In my infinite stupidity I've replied to this mailing group without
properly subscribing. Sorry for the duplicates.

Full disclosure: I work at Intel on the set of libraries mentioned above.

Our project is fully hardware agnostic - any set of NVDIMMs is going to
work. This is a new tier of memory between transient RAM and storage SSD's.
It combines the features of both, NVDIMMs provide memory that is both
byte addressable and persistent across power failures. The speed and other
characterstics are obviously vendor dependent. The term I've seen some
people use to describe this new memory is "storage class memory" and I
think it really captures the intended use case.

There are currently few NVDIMM providers - you might recall recent HP
announcement about their new non-volatile memory enabled servers.
Also a company called Plexistor is providing software-defined persistent
memory solutions.

As for Intel offering in this space: the 3D XPoint announcement happend
few months back and it was widely covered by the media. Here are two nice
presentations:
http://www.snia.org/sites/default/files/NVM/2016/presentations/RickCoulson_All_the_Ways_3D_XPoint_Impacts.pdf
http://www.snia.org/sites/default/files/SDC15_presentations/persistant_mem/JimHandy_Understanding_the-Intel.pdf

If anyone finds this topic interesting I recommend checking out our website
pmem.io and the going through the presentations presented at various
SNIA organized NVM Summits:
http://www.snia.org/events/non-volatile-memory-nvm-summit
Also, the SNIA programming model is something else to look at after some
initial reading:
http://www.snia.org/tech_activities/standards/curr_standards/npm
It's what the NVML is based on.

Hope that this clarifies some things.

Piotr

W dniu czwartek, 19 maja 2016 09:28:07 UTC+2 użytkownik Greg Ewing napisał:
Terry Reedy wrote:
> Because each is an O(n) operation.  I was thinking of non-volatile
> writes as been relatively slow and in some sense more costly, but maybe
> that is not necessarily the case for new designs.

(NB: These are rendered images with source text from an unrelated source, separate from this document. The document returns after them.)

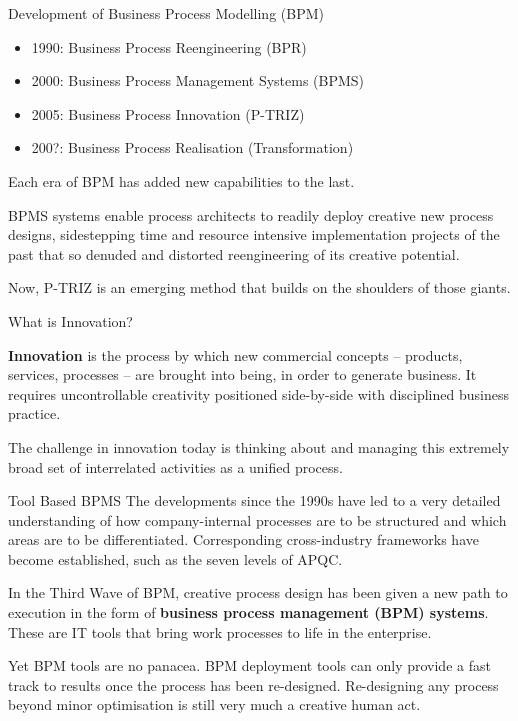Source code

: \documentclass{beamer}
\title{P-TRIZ in the History of Business Processes\vskip1em}
\subtitle{Research Seminar in the Module 10-202-2312\\ for Master Computer
  Science}
\author{Prof. Dr. Hans-Gert Gräbe\\
\url{http://www.informatik.uni-leipzig.de/~graebe}}
\date{May 10, 2022}
\begin{document}
{
\begin{frame}
  \titlepage
\end{frame}}

\begin{frame}{Development of Business Process Modelling (BPM)} 

\begin{itemize}
\item 1990: Business Process Reengineering (BPR)
\item 2000: Business Process Management Systems (BPMS)
\item 2005: Business Process Innovation (P-TRIZ)
\item 200?: Business Process Realisation (Transformation)
\end{itemize}

Each era of BPM has added new capabilities to the last.

BPMS systems enable process architects to readily deploy creative new process
designs, sidestepping time and resource intensive implementation projects of
the past that so denuded and distorted reengineering of its creative
potential.

Now, P-TRIZ is an emerging method that builds on the shoulders of those
giants.

\end{frame}

\begin{frame}{What is Innovation?}

\textbf{Innovation} is the process by which new commercial concepts –
products, services, processes – are brought into being, in order to generate
business. It requires uncontrollable creativity positioned side-by-side with
disciplined business practice.

The challenge in innovation today is thinking about and managing this
extremely broad set of interrelated activities as a unified process.
\end{frame}

\begin{frame}{Tool Based BPMS}
The developments since the 1990s have led to a very detailed understanding of
how company-internal processes are to be structured and which areas are to be
differentiated.  Corresponding cross-industry frameworks have become
established, such as the seven levels of APQC.

In the Third Wave of BPM, creative process design has been given a new path to
execution in the form of \textbf{business process management (BPM)
  systems}. These are IT tools that bring work processes to life in the
enterprise.

Yet BPM tools are no panacea. BPM deployment tools can only provide a fast
track to results once the process has been re-designed. Re-designing any
process beyond minor optimisation is still very much a creative human act.
\end{frame}
\end{document}
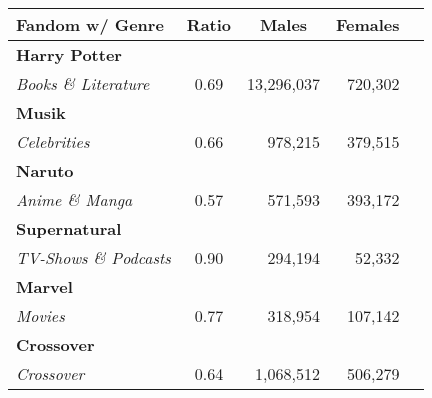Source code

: \begin{table}[htb]
    \centering
    \begin{tabular}{lcrrr}
        \toprule
        \textbf{Fandom w/ Genre} &
        \multicolumn{1}{c}{\textbf{Ratio}} &
        \multicolumn{1}{c}{\textbf{Males}} &
        \multicolumn{1}{c}{\textbf{Females}} \\
        \midrule
        \textbf{Harry Potter}       & \cellcolor[HTML]{96b7ed}                       &                              &                           \\
        \emph{Books \& Literature}  & \multirow{-2}{*}{\cellcolor[HTML]{96b7ed}0.69} & \multirow{-2}{*}{13,296,037} & \multirow{-2}{*}{720,302} \\
        \addlinespace[.2em]
        \textbf{Musik}              & \cellcolor[HTML]{a3c0f0}                       &                              &                           \\
        \emph{Celebrities}          & \multirow{-2}{*}{\cellcolor[HTML]{a3c0f0}0.66} & \multirow{-2}{*}{978,215}    & \multirow{-2}{*}{379,515} \\
        \addlinespace[.2em]
        \textbf{Naruto}             & \cellcolor[HTML]{c9daf8}                       &                              &                           \\
        \emph{Anime \& Manga}       & \multirow{-2}{*}{\cellcolor[HTML]{c9daf8}0.57} & \multirow{-2}{*}{571,593}    & \multirow{-2}{*}{393,172} \\
        \addlinespace[.2em]
        \textbf{Supernatural}       & \cellcolor[HTML]{3c78d8}                       &                              &                           \\
        \emph{TV-Shows \& Podcasts} & \multirow{-2}{*}{\cellcolor[HTML]{3c78d8}0.90} & \multirow{-2}{*}{294,194}    & \multirow{-2}{*}{52,332}  \\
        \addlinespace[.2em]
        \textbf{Marvel}             & \cellcolor[HTML]{749fe5}                       &                              &                           \\
        \emph{Movies}               & \multirow{-2}{*}{\cellcolor[HTML]{749fe5}0.77} & \multirow{-2}{*}{318,954}    & \multirow{-2}{*}{107,142} \\
        \addlinespace[.2em]
        \textbf{Crossover}          & \cellcolor[HTML]{acc6f2}                       &                              &                           \\
        \emph{Crossover}            & \multirow{-2}{*}{\cellcolor[HTML]{acc6f2}0.64} & \multirow{-2}{*}{1,068,512}  & \multirow{-2}{*}{506,279} \\

\end{tabular}
\end{table}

Large flash memories are usually organised into blocks, like
a disk. Writing a block is relatively slow, so you'd want to
buffer up your changes and write as much as you can in one go.

For Python objects, that would probably mean keeping a
shadow copy in RAM and flushing it to NV storage periodically.
Techniques similar to those used in relational databases
might be needed to ensure that the contents of the storage
remains consistent in the event of failures.